Die Diagnose "Internetsucht" gibt es offiziell erst seit 2018. Schon werden, gefördert von der Bundesregierung, groß angelegte Projekte durchgeführt wie zum Beispiel "Oasis" am Landschaftsverband Westfalen-Lippe-Universitätsklinikum Bochum. Der Psychiater Jan Kalbitzer warnt in seinem Vortrag vor solchen – wie er sie nennt – "Modediagnosen", die von einem fatalen Schubladen-Denken zeugen.
Das Bochumer Projekt des Landschaftsverband Westfalen-Lippe-Universitätsklinikums sucht auf seiner Internet-Plattform aktiv nach Internet-Süchtigen, um mit diesen therapeutisch arbeiten zu können. Wörtlich heißt es dort, dass sich "möglichst viele" melden sollten.
Genau solche Entwicklungen meint Jan Kalbitzer, wenn er davon spricht, dass seine Kollegen die Menschen viel zu leichtfertig in Schubladen stecken würden und diese dann nie mehr dort herauskämen. Viele Psychiater sind deshalb für Jan Kalbitzer "nicht mehr valide".
"Eine einmal getroffene Diagnose gilt dann immer. Egal, was der Mensch erlebt. Damit werden wir dem Menschen überhaupt nicht mehr gerecht."
Jan Kalbitzer geht inzwischen so weit, dass er sich fragt, ob die Psychiater selbst verrückt seien. Sie wollten sich ganz genau absichern, arbeiteten deshalb in starren Kategorien und träfen Diagnosen, die immer reproduzierbar seien – egal, wer sie anwende – Hauptsache, man stehe immer schön wissenschaftlich da.
Definition von Sucht
Unter anderem greift er die Behauptung von Forschenden an, bei dauerhafter Online-Nutzung werde Dopamin ausgeschüttet und deshalb sei diese unter Umständen als Krankheit zu behandeln. "Wenn Sie jemanden anbaggern und die oder der ihnen einen Korb gibt, dann schütten sie genauso Dopamin aus", argumentiert er dagegen.

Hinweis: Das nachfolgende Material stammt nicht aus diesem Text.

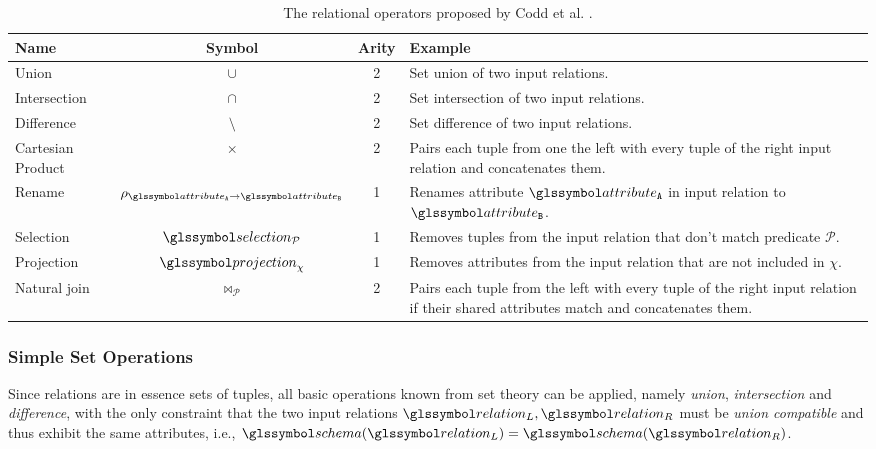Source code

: \begin{table}
    \caption{The relational operators proposed by Codd et al. \cite{Codd:1970Relational,Garcia:2009Database}.}
    \label{table:relational_operators}
    \begin{tabular}{| l | c | c | p{75mm} |}
        \hline
       \textbf{Name} & \textbf{Symbol} & \textbf{Arity}  & \textbf{Example} \\ 
        \hline
        \hline
        Union & $\cup$  & 2 & Set union of two input relations. \\
        \hline
        Intersection & $\cap$  & 2 & Set intersection of two input relations. \\
        \hline
        Difference & $\setminus$  & 2 & Set difference of two input relations. \\
        \hline
        Cartesian Product & $\times$ & 2 & Pairs each tuple from one the left with every tuple of the right input relation and concatenates them. \\
        \hline
        Rename & $\rho_{\attribute_\mathtt{A} \rightarrow \attribute_\mathtt{B}}$ &  1 & Renames attribute $\attribute_\mathtt{A}$ in input relation to $\attribute_\mathtt{B}$. \\
        \hline
        Selection & $\selection_{\mathcal{P}}$ &  1 & Removes tuples from the input relation that don't match predicate $\mathcal{P}$. \\
        \hline
        Projection & $\projection_{\chi}$ &  1 & Removes attributes from the input relation that are not included in $\chi$. \\
        \hline
        Natural join & $\Join_{\mathcal{P}}$ & 2 & Pairs each tuple from the left with every tuple of the right input relation if their shared attributes match and concatenates them. \\
        \hline
    \end{tabular}
\end{table}

\subsubsection{Simple Set Operations}

Since relations are in essence sets of tuples, all basic operations known from set theory can be applied, namely \emph{union}, \emph{intersection} and \emph{difference}, with the only constraint that the two input relations $\relation_L,\relation_R$ must be \emph{union compatible} and thus exhibit the same attributes, i.e., $\schema(\relation_L) = \schema(\relation_R)$.

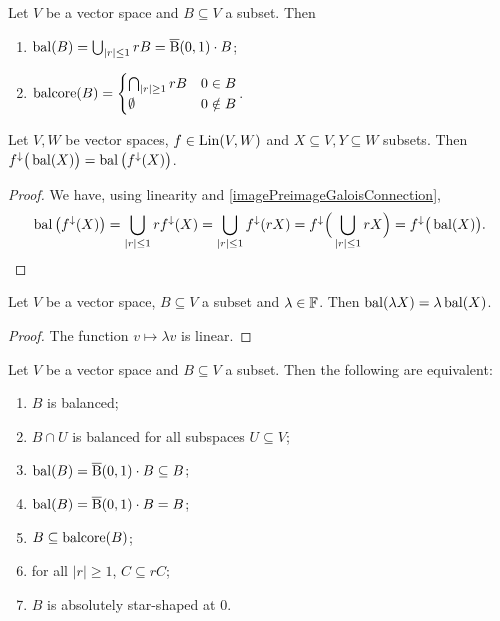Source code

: \begin{lemma} \label{balancedClosures}
Let $V$ be a vector space and $B\subseteq V$ a subset. Then
\begin{enumerate}
\item $\operatorname{bal}(B) = \bigcup_{|r|\leq 1}rB = \operatorname{\overline{B}}(0,1)\cdot B$;
\item $\operatorname{balcore}(B) = \begin{cases}
\bigcap_{|r|\geq 1}rB & 0\in B\\
\emptyset & 0\notin B
\end{cases}$.
\end{enumerate}
\end{lemma}
\begin{corollary} \label{linearFunctionsPreserveBalancedHull}
Let $V,W$ be vector spaces, $f\in \operatorname{Lin}(V,W)$ and $X\subseteq V, Y\subseteq W$ subsets. Then $f^\downarrow\big(\operatorname{bal}(X)\big) = \operatorname{bal}\big(f^\downarrow(X)\big)$.
\end{corollary}
\begin{proof}
We have, using linearity and \ref{imagePreimageGaloisConnection},
\[ \operatorname{bal}\big(f^\downarrow(X)\big) = \bigcup_{|r|\leq 1}rf^{\downarrow}(X) = \bigcup_{|r|\leq 1}f^{\downarrow}(rX) = f^{\downarrow}\Big(\bigcup_{|r|\leq 1}rX\Big) = f^{\downarrow}\big(\operatorname{bal}(X)\big). \]
\end{proof}
\begin{corollary} \label{balancedHullHomogeneous}
Let $V$ be a vector space, $B\subseteq V$ a subset and $\lambda\in \mathbb{F}$. Then $\operatorname{bal}(\lambda X) = \lambda \operatorname{bal}(X)$.
\end{corollary}
\begin{proof}
The function $v\mapsto \lambda v$ is linear.
\end{proof}

\begin{lemma}
Let $V$ be a vector space and $B\subseteq V$ a subset. Then the following are equivalent:
\begin{enumerate}
\item $B$ is balanced;
\item $B\cap U$ is balanced for all subspaces $U\subseteq V$;
\item $\operatorname{bal}(B) = \operatorname{\overline{B}}(0,1)\cdot B \subseteq B$;
\item $\operatorname{bal}(B) = \operatorname{\overline{B}}(0,1)\cdot B = B$;
\item $B\subseteq \operatorname{balcore}(B)$;
\item for all $|r|\geq 1$, $C\subseteq rC$;
\item $B$ is absolutely star-shaped at $0$.
\end{enumerate}
\end{lemma}

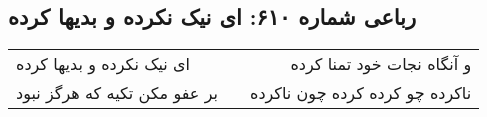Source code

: \begin{center}
\section*{رباعی شماره ۶۱۰: ای نیک نکرده و بدیها کرده}
\label{sec:sh610}
\begin{longtable}{l p{0.5cm} r}
ای نیک نکرده و بدیها کرده
&&
و آنگاه نجات خود تمنا کرده
\\
بر عفو مکن تکیه که هرگز نبود
&&
ناکرده چو کرده کرده چون ناکرده
\\
\end{longtable}
\end{center}
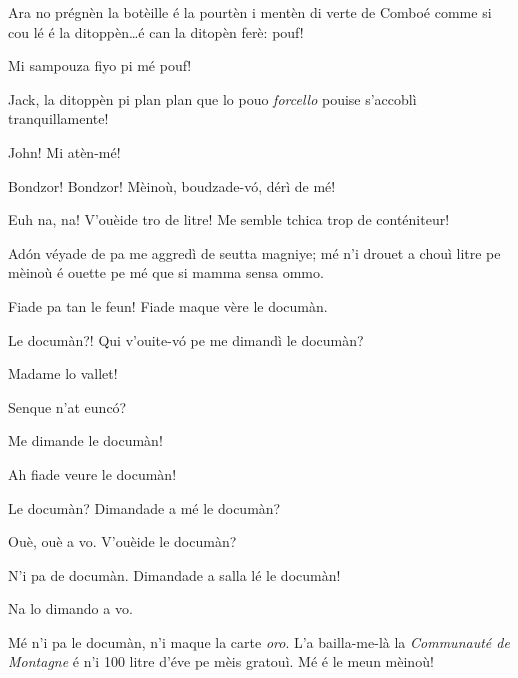 \begin{drama}
\Jackspeaks Ara no prégnèn la botèille é la pourtèn i mentèn di verte de Comboé comme si cou lé é la ditoppèn\ldots é can la ditopèn ferè: pouf!

\Prosperospeaks Mi sampouza fiyo pi mé pouf!

\Johnspeaks Jack, la ditoppèn pi plan plan que lo pouo \textit{forcello} pouise s'accoblì tranquillamente! 


\Jackspeaks John! Mi atèn-mé!


\scene[-- 1000 litre!]


\Naimaspeaks{} Bondzor!  Bondzor! Mèinoù, boudzade-v\'o, dérì de mé!

\Prosperospeaks Euh na, na! V'ouèide tro de litre! Me semble tchica trop de conténiteur!

\Naimaspeaks Ad\'on véyade de pa me aggredì de seutta magniye; mé n'i drouet a chouì litre pe mèinoù é ouette pe mé que si mamma sensa ommo.

\Prosperospeaks Fiade pa tan le feun! Fiade maque vère le documàn.

\Naimaspeaks Le documàn?! Qui v'ouite-v\'o pe me dimandì le documàn? 

\Prosperospeaks Madame lo vallet!


\Valletspeaks Senque n'at eunc\'o?

\Naimaspeaks Me dimande le documàn!

\Valletspeaks Ah fiade veure le documàn!

\Naimaspeaks Le documàn? Dimandade a mé le documàn?

\Valletspeaks Ouè, ouè a vo. V'ouèide le documàn?

\Naimaspeaks N'i pa de documàn. Dimandade a salla lé  le documàn!

\Valletspeaks Na lo dimando a vo.

\Naimaspeaks Mé n'i pa le documàn, n'i maque la carte \textit{oro}.  L'a bailla-me-là la \textit{Communauté de Montagne} é n'i 100 litre d'éve pe mèis gratouì. Mé é le meun mèinoù!


\end{drama}

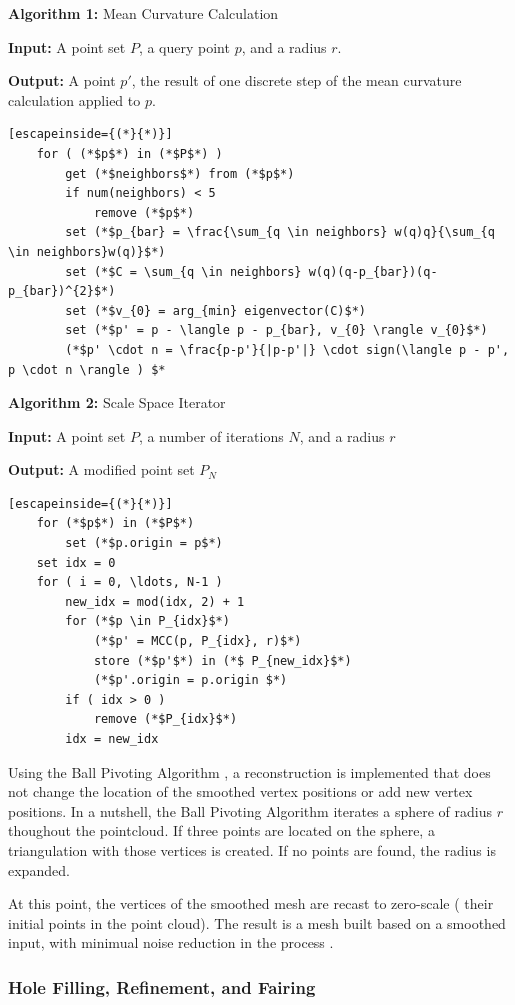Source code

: \documentclass[12pt]{drexelthesis}
\let\Oldsubsubsection\subsubsection
\renewcommand{\subsubsection}{\FloatBarrier\Oldsubsubsection}
\begin{document}
\textbf{Algorithm 1:} Mean Curvature Calculation

  \textbf{Input:} A point set $P$, a query point $p$, and a radius $r$.
	
  \textbf{Output:} A point $p'$, the result of one discrete step of the mean curvature calculation applied to $p$.
\begin{lstlisting}[escapeinside={(*}{*)}]
	for ( (*$p$*) in (*$P$*) )
		get (*$neighbors$*) from (*$p$*)
		if num(neighbors) < 5
			remove (*$p$*)
		set (*$p_{bar} = \frac{\sum_{q \in neighbors} w(q)q}{\sum_{q \in neighbors}w(q)}$*)
		set (*$C = \sum_{q \in neighbors} w(q)(q-p_{bar})(q-p_{bar})^{2}$*)
		set (*$v_{0} = arg_{min} eigenvector(C)$*)
		set (*$p' = p - \langle p - p_{bar}, v_{0} \rangle v_{0}$*)
		(*$p' \cdot n = \frac{p-p'}{|p-p'|} \cdot sign(\langle p - p', p \cdot n \rangle ) $*	
\end{lstlisting}

\textbf{Algorithm 2:} Scale Space Iterator

  \textbf{Input:} A point set $P$, a number of iterations $N$, and a radius $r$
	
  \textbf{Output:} A modified point set $P_{N}$


\begin{lstlisting}[escapeinside={(*}{*)}]
	for (*$p$*) in (*$P$*)
		set (*$p.origin = p$*)
	set idx = 0
	for ( i = 0, \ldots, N-1 )
		new_idx = mod(idx, 2) + 1
		for (*$p \in P_{idx}$*)
			(*$p' = MCC(p, P_{idx}, r)$*)
			store (*$p'$*) in (*$ P_{new_idx}$*)
			(*$p'.origin = p.origin $*)
		if ( idx > 0 )
			remove (*$P_{idx}$*)
		idx = new_idx
\end{lstlisting}

Using the Ball Pivoting Algorithm \cite{ballpivot}, a reconstruction is implemented that does not change the location of the smoothed vertex positions or add new vertex positions. In a nutshell, the Ball Pivoting Algorithm iterates a sphere of radius $r$ thoughout the pointcloud. If three points are located on the sphere, a triangulation with those vertices is created. If no points are found, the radius is expanded.

At this point, the vertices of the smoothed mesh are recast to zero-scale ( their initial points in the point cloud). The result is a mesh built based on a smoothed input, with minimual noise reduction in the process \cite{RN67}.

\subsubsection{Hole Filling, Refinement, and Fairing}
\end{document}
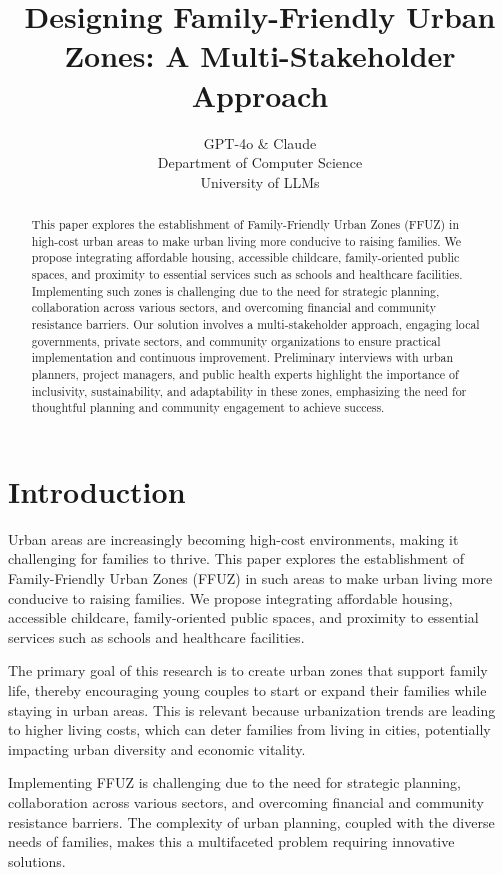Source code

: \documentclass{article} %
\title{Designing Family-Friendly Urban Zones: A Multi-Stakeholder Approach}
\author{GPT-4o \& Claude\\
Department of Computer Science\\
University of LLMs\\
}
\begin{document}
\maketitle

\begin{abstract}
This paper explores the establishment of Family-Friendly Urban Zones (FFUZ) in high-cost urban areas to make urban living more conducive to raising families. We propose integrating affordable housing, accessible childcare, family-oriented public spaces, and proximity to essential services such as schools and healthcare facilities. Implementing such zones is challenging due to the need for strategic planning, collaboration across various sectors, and overcoming financial and community resistance barriers. Our solution involves a multi-stakeholder approach, engaging local governments, private sectors, and community organizations to ensure practical implementation and continuous improvement. Preliminary interviews with urban planners, project managers, and public health experts highlight the importance of inclusivity, sustainability, and adaptability in these zones, emphasizing the need for thoughtful planning and community engagement to achieve success.
\end{abstract}

\section{Introduction}
\label{sec:intro}

Urban areas are increasingly becoming high-cost environments, making it challenging for families to thrive. This paper explores the establishment of Family-Friendly Urban Zones (FFUZ) in such areas to make urban living more conducive to raising families. We propose integrating affordable housing, accessible childcare, family-oriented public spaces, and proximity to essential services such as schools and healthcare facilities.

The primary goal of this research is to create urban zones that support family life, thereby encouraging young couples to start or expand their families while staying in urban areas. This is relevant because urbanization trends are leading to higher living costs, which can deter families from living in cities, potentially impacting urban diversity and economic vitality.

Implementing FFUZ is challenging due to the need for strategic planning, collaboration across various sectors, and overcoming financial and community resistance barriers. The complexity of urban planning, coupled with the diverse needs of families, makes this a multifaceted problem requiring innovative solutions.
\end{document}
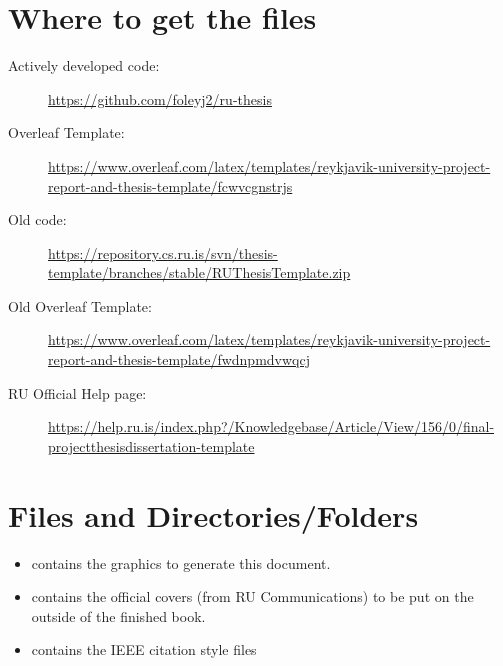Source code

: \section{Where to get the files}
\begin{description}
\item [Actively developed code:] \url{https://github.com/foleyj2/ru-thesis}\item [Overleaf Template:]  \url{https://www.overleaf.com/latex/templates/reykjavik-university-project-report-and-thesis-template/fcwvcgnstrjs}
\item [Old code:] \url{https://repository.cs.ru.is/svn/thesis-template/branches/stable/RUThesisTemplate.zip}
\item [Old Overleaf Template:]
\url{https://www.overleaf.com/latex/templates/reykjavik-university-project-report-and-thesis-template/fwdnpmdvwqcj}
\item [RU Official Help page:]
\url{https://help.ru.is/index.php?/Knowledgebase/Article/View/156/0/final-projectthesisdissertation-template}
\end{description}


\section{Files and Directories/Folders}
\begin{itemize}
\item {} contains the graphics to generate this document.
\item {} contains the official covers (from RU Communications) to be put on the outside of the finished book.
\item {} contains the IEEE citation style files
\end{itemize}


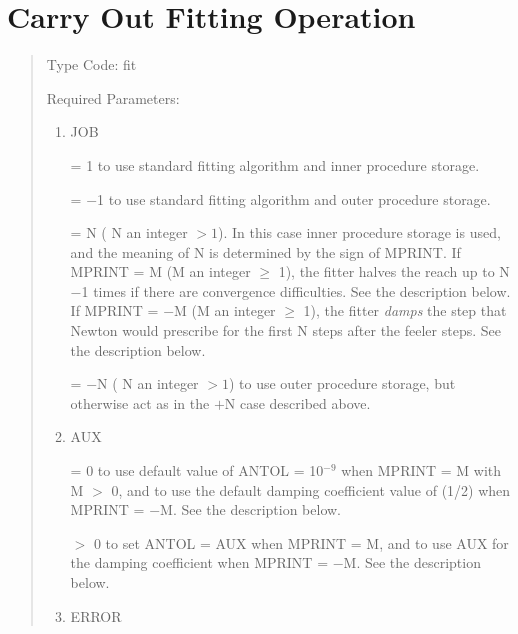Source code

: \section{Carry Out Fitting Operation} 
\begin{quotation}
\noindent Type Code:  fit
\vspace{5mm}

\noindent Required Parameters:
\begin{enumerate}
      \item  JOB

             = 1 to use standard fitting algorithm and inner procedure storage.

             = $-$1 to use standard fitting algorithm and outer procedure storage.

             = N ( N an integer $> 1$).  In this case inner procedure storage is used, and \hspace*{1em}the meaning of N is determined by the sign of MPRINT.  If MPRINT = \hspace*{1em}M (M an integer $\geq$ 1), the fitter halves the reach up to N$-$1 times if \hspace*{1em}there are convergence difficulties.  See the description below.  If MPRINT \hspace*{1em}= $-$M (M an integer $\geq$ 1), the fitter {\em damps} the step that Newton would \hspace*{1em}prescribe for the first N steps after the feeler steps.  See the description \hspace*{1em}below.

             = $-$N ( N an integer $> 1$) to use outer procedure storage, but otherwise act \hspace*{1em}as in the $+$N case described above.

      \item  AUX

	         = 0 to use default value of ANTOL = 10$^{-9}$ when MPRINT = M with \hspace*{1em}M $>$ 0, and to use the default damping coefficient value of (1/2) when  \hspace*{1em}MPRINT = $-$M.  See the description below.

			 $>$ 0 to set ANTOL = AUX when MPRINT = M, and to use AUX for the \hspace*{1em}damping coefficient when MPRINT = $-$M.  See the description below.

      \item  ERROR


\end{enumerate}
\end{quotation}
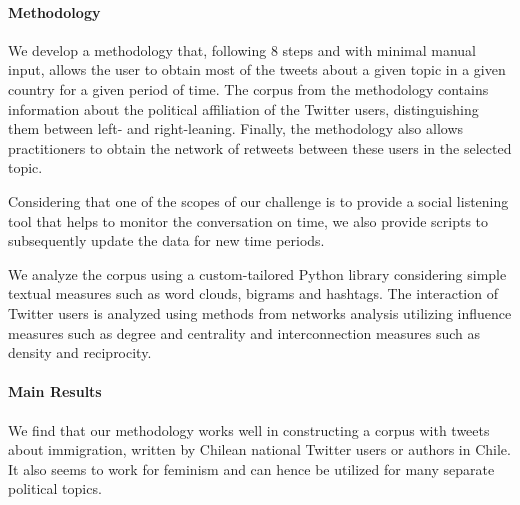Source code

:   
    
    
    
    \paragraph{Methodology}
    We develop a methodology that, following 8 steps and with minimal manual input, allows the user to obtain most of the tweets about a given topic in a given country for a given period of time. The corpus from the methodology contains information about the political affiliation of the Twitter users, distinguishing them between left- and right-leaning. Finally, the methodology also allows practitioners to obtain the network of retweets between these users in the selected topic.
    
    Considering that one of the scopes of our challenge is to provide a social listening tool that helps to monitor the conversation on time, we also provide scripts to subsequently update the data for new time periods. 
    
    We analyze the corpus using a custom-tailored Python library considering simple textual measures such as word clouds, bigrams and hashtags. The interaction of Twitter users is analyzed using methods from networks analysis utilizing influence measures such as degree and centrality and interconnection measures such as density and reciprocity.

        
    
    \paragraph{Main Results}
        We find that our methodology works well in constructing a corpus with tweets about immigration, written by Chilean national Twitter users or authors in Chile. It also seems to work for feminism and can hence be utilized for many separate political topics. 
        
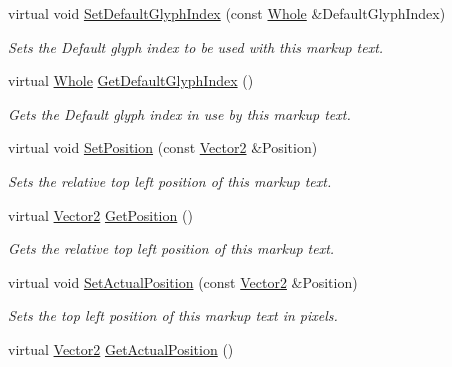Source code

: \begin{DoxyCompactItemize}
virtual void \hyperlink{classphys_1_1UI_1_1MarkupText_ac4571478569a161f919d6439c4f8d1d2}{SetDefaultGlyphIndex} (const \hyperlink{namespacephys_a460f6bc24c8dd347b05e0366ae34f34a}{Whole} \&DefaultGlyphIndex)
\begin{DoxyCompactList}\small\item\em Sets the Default glyph index to be used with this markup text. \item\end{DoxyCompactList}\item 
virtual \hyperlink{namespacephys_a460f6bc24c8dd347b05e0366ae34f34a}{Whole} \hyperlink{classphys_1_1UI_1_1MarkupText_a02872d0b9828b34e9b2ceec82cce237b}{GetDefaultGlyphIndex} ()
\begin{DoxyCompactList}\small\item\em Gets the Default glyph index in use by this markup text. \item\end{DoxyCompactList}\item 
virtual void \hyperlink{classphys_1_1UI_1_1MarkupText_a7ab3316271d5b08005f7555b397e0fca}{SetPosition} (const \hyperlink{classphys_1_1Vector2}{Vector2} \&Position)
\begin{DoxyCompactList}\small\item\em Sets the relative top left position of this markup text. \item\end{DoxyCompactList}\item 
virtual \hyperlink{classphys_1_1Vector2}{Vector2} \hyperlink{classphys_1_1UI_1_1MarkupText_a9d92f03e1cad181a5d8f20f3f95cf7cc}{GetPosition} ()
\begin{DoxyCompactList}\small\item\em Gets the relative top left position of this markup text. \item\end{DoxyCompactList}\item 
virtual void \hyperlink{classphys_1_1UI_1_1MarkupText_acb44480453d2228e0f1a7bcd77a0bd17}{SetActualPosition} (const \hyperlink{classphys_1_1Vector2}{Vector2} \&Position)
\begin{DoxyCompactList}\small\item\em Sets the top left position of this markup text in pixels. \item\end{DoxyCompactList}\item 
virtual \hyperlink{classphys_1_1Vector2}{Vector2} \hyperlink{classphys_1_1UI_1_1MarkupText_a1e5bfba8d1686cb4188793fd695c7090}{GetActualPosition} ()

\end{DoxyCompactItemize}
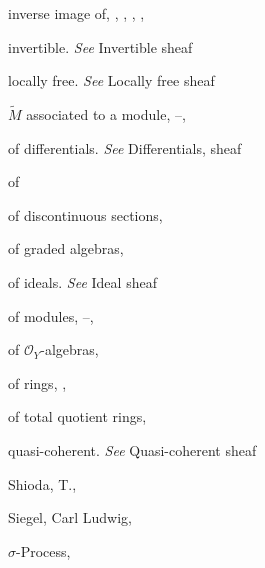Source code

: {{\noindent\hspace*{7.5bp}inverse image of, , , , , \par
\noindent\hspace*{7.5bp}invertible. \emph{See} Invertible sheaf\par
\noindent\hspace*{7.5bp}locally free. \emph{See} Locally free sheaf\par
\noindent\hspace*{7.5bp}$\widetilde M$ associated to a module, --, \par
\noindent\hspace*{7.5bp}of differentials. \emph{See} Differentials, sheaf\par
\noindent\hspace*{15.0bp}of\par
\noindent\hspace*{7.5bp}of discontinuous sections, \par
\noindent\hspace*{7.5bp}of graded algebras, \par
\noindent\hspace*{7.5bp}of ideals. \emph{See} Ideal sheaf\par
\noindent\hspace*{7.5bp}of modules, --, \par
\noindent\hspace*{7.5bp}of $\mathcal O_Y$-algebras, \par
\noindent\hspace*{7.5bp}of rings, , \par
\noindent\hspace*{7.5bp}of total quotient rings, \par
\noindent\hspace*{7.5bp}quasi-coherent. \emph{See} Quasi-coherent sheaf\par
\noindent\hspace*{0.0bp}Shioda, T., \par
\noindent\hspace*{0.0bp}Siegel, Carl Ludwig, \par
\noindent\hspace*{0.0bp}$\sigma$-Process, \par
}}
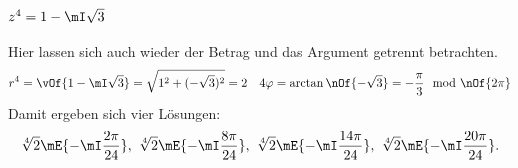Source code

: 	\subsection{$z^4 = 1 - \mI \sqrt{3}$}
	Hier lassen sich auch wieder der Betrag und das Argument getrennt betrachten.
	\begin{equation}
		r^4 = \vOf{1-\mI\sqrt{3}} = \sqrt{1^2 + (-\sqrt{3})^2} = 2 \quad 4\varphi = \arctan\nOf{-\sqrt{3}} = -\frac{\pi}{3} \mod\nOf{2\pi}
	\end{equation}
	Damit ergeben sich vier Lösungen:
	\begin{gather}
		\sqrt[4]{2} \mE{-\mI\frac{2\pi}{24}},\ \sqrt[4]{2} \mE{-\mI\frac{8\pi}{24}},\ \sqrt[4]{2} \mE{-\mI\frac{14\pi}{24}},\ \sqrt[4]{2} \mE{-\mI\frac{20\pi}{24}}.
	\end{gather}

Aus seinen langjährigen Forschungen führt er viele Fälle an, in denen Userinnen und User nach Jahren intensiver Online-Nutzung irgendwann von selbst damit aufgehört haben. Dies allein widerspreche der allzu häufig getroffenen Diagnose "Sucht". Ganz anders hierzu Alkoholiker oder Heroinabhängige, diese könnten ihrer Sucht nicht ohne Hilfe von außen entkommen.
Der Vortrag:
Jan Kalbitzer ist Facharzt für Psychiatrie und Psychotherapie. Er hat versuchsweise und wahrheitsgemäß einen Fragebogen der Deutschen Angestellten-Krankenkasse, DAK zum Thema "Internetsucht" ausgefüllt. Danach sei ihm von "sogenannten Experten" geraten worden, sich dringend in medizinische Hände zu begeben. Für ihn ist das alles eine Farce.
Er selbst leitet an den Oberberg-Kliniken die "Stressmedizin" und forscht als wissenschaftlicher Leiter im Ladenburger Kolleg "Internet und seelische Gesundheit". Jan Kalbitzer hat am 11. Dezember 2018 für die Daimler und Benz Stiftung vorgetragen. Sein Thema nannte er: "Was macht das Internet: krank, gesund oder einfach nur die Psychiater verrückt?"